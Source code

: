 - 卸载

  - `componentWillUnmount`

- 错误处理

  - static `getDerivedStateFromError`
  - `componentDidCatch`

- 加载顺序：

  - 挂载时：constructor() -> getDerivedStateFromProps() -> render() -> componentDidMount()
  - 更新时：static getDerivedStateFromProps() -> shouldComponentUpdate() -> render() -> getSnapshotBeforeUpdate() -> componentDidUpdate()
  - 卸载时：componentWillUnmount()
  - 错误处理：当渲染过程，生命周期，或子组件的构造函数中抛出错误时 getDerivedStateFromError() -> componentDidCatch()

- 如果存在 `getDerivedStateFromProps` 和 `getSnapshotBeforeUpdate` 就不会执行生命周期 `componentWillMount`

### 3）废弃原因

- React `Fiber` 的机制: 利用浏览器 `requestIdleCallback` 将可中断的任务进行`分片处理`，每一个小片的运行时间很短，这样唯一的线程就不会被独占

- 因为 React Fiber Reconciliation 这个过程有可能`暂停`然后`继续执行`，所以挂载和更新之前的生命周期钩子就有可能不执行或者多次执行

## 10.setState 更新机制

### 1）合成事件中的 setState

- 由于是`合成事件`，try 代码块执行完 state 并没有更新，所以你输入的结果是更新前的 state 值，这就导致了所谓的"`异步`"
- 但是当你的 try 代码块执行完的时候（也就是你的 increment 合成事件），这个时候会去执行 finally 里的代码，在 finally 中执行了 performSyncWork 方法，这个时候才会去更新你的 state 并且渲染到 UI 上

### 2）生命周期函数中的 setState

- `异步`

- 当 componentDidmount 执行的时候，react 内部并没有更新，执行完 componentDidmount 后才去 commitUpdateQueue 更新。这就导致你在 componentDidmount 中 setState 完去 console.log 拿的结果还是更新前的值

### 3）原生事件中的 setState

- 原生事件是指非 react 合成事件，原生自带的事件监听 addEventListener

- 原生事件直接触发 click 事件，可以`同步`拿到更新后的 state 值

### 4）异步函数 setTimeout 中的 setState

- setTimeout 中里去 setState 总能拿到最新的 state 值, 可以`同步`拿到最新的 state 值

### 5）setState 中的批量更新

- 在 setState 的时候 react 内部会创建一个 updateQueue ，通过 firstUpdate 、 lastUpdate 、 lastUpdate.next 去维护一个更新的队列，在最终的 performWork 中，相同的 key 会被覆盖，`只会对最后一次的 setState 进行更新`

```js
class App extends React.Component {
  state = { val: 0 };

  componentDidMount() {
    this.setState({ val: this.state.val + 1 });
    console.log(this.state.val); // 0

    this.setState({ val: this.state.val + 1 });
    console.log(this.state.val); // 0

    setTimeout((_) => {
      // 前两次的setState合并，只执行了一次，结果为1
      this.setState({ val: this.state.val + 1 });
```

=== Problem to solve ===
All the records, from start to finish, are to be repeated exactly.

=== Exercise result ===
Source code

: - 卸载

  - `componentWillUnmount`

- 错误处理

  - static `getDerivedStateFromError`
  - `componentDidCatch`

- 加载顺序：

  - 挂载时：constructor() -> getDerivedStateFromProps() -> render() -> componentDidMount()
  - 更新时：static getDerivedStateFromProps() -> shouldComponentUpdate() -> render() -> getSnapshotBeforeUpdate() -> componentDidUpdate()
  - 卸载时：componentWillUnmount()
  - 错误处理：当渲染过程，生命周期，或子组件的构造函数中抛出错误时 getDerivedStateFromError() -> componentDidCatch()

- 如果存在 `getDerivedStateFromProps` 和 `getSnapshotBeforeUpdate` 就不会执行生命周期 `componentWillMount`

### 3）废弃原因

- React `Fiber` 的机制: 利用浏览器 `requestIdleCallback` 将可中断的任务进行`分片处理`，每一个小片的运行时间很短，这样唯一的线程就不会被独占

- 因为 React Fiber Reconciliation 这个过程有可能`暂停`然后`继续执行`，所以挂载和更新之前的生命周期钩子就有可能不执行或者多次执行

## 10.setState 更新机制

### 1）合成事件中的 setState

- 由于是`合成事件`，try 代码块执行完 state 并没有更新，所以你输入的结果是更新前的 state 值，这就导致了所谓的"`异步`"
- 但是当你的 try 代码块执行完的时候（也就是你的 increment 合成事件），这个时候会去执行 finally 里的代码，在 finally 中执行了 performSyncWork 方法，这个时候才会去更新你的 state 并且渲染到 UI 上

### 2）生命周期函数中的 setState

- `异步`

- 当 componentDidmount 执行的时候，react 内部并没有更新，执行完 componentDidmount 后才去 commitUpdateQueue 更新。这就导致你在 componentDidmount 中 setState 完去 console.log 拿的结果还是更新前的值

### 3）原生事件中的 setState

- 原生事件是指非 react 合成事件，原生自带的事件监听 addEventListener

- 原生事件直接触发 click 事件，可以`同步`拿到更新后的 state 值

### 4）异步函数 setTimeout 中的 setState

- setTimeout 中里去 setState 总能拿到最新的 state 值, 可以`同步`拿到最新的 state 值

### 5）setState 中的批量更新

- 在 setState 的时候 react 内部会创建一个 updateQueue ，通过 firstUpdate 、 lastUpdate 、 lastUpdate.next 去维护一个更新的队列，在最终的 performWork 中，相同的 key 会被覆盖，`只会对最后一次的 setState 进行更新`

```js
class App extends React.Component {
  state = { val: 0 };

  componentDidMount() {
    this.setState({ val: this.state.val + 1 });
    console.log(this.state.val); // 0

    this.setState({ val: this.state.val + 1 });
    console.log(this.state.val); // 0

    setTimeout((_) => {
      // 前两次的setState合并，只执行了一次，结果为1
      this.setState({ val: this.state.val + 1 });
```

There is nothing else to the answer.